▸ **Task goal**
Please return every line of the records that contains the word "common".
START Data extracts
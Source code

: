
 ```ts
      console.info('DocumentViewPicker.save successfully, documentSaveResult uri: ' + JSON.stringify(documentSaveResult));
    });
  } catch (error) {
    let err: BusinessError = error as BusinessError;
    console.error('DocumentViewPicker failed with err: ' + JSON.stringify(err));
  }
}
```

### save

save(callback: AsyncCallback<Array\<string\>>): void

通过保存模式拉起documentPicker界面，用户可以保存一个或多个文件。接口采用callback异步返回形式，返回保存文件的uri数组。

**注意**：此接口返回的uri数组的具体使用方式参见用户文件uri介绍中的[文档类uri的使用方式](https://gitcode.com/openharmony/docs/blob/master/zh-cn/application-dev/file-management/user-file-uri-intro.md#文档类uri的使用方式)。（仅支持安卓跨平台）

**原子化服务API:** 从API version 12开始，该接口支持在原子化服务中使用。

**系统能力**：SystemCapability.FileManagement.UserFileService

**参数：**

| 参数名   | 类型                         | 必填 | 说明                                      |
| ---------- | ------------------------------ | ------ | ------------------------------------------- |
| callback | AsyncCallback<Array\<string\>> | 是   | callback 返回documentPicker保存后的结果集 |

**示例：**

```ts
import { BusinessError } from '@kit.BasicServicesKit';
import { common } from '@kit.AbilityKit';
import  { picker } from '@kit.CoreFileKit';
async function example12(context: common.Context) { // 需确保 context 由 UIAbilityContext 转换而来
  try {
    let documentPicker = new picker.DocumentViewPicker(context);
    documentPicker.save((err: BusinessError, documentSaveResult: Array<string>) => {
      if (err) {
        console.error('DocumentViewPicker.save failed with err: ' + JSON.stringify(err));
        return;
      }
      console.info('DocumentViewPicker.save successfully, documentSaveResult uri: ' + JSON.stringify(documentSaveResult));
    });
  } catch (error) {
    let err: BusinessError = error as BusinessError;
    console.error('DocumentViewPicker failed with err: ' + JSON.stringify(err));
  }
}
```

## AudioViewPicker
END Data extracts
▸ **Result of this exercise**
import { common } from '@kit.AbilityKit';
async function example12(context: common.Context) { // 需确保 context 由 UIAbilityContext 转换而来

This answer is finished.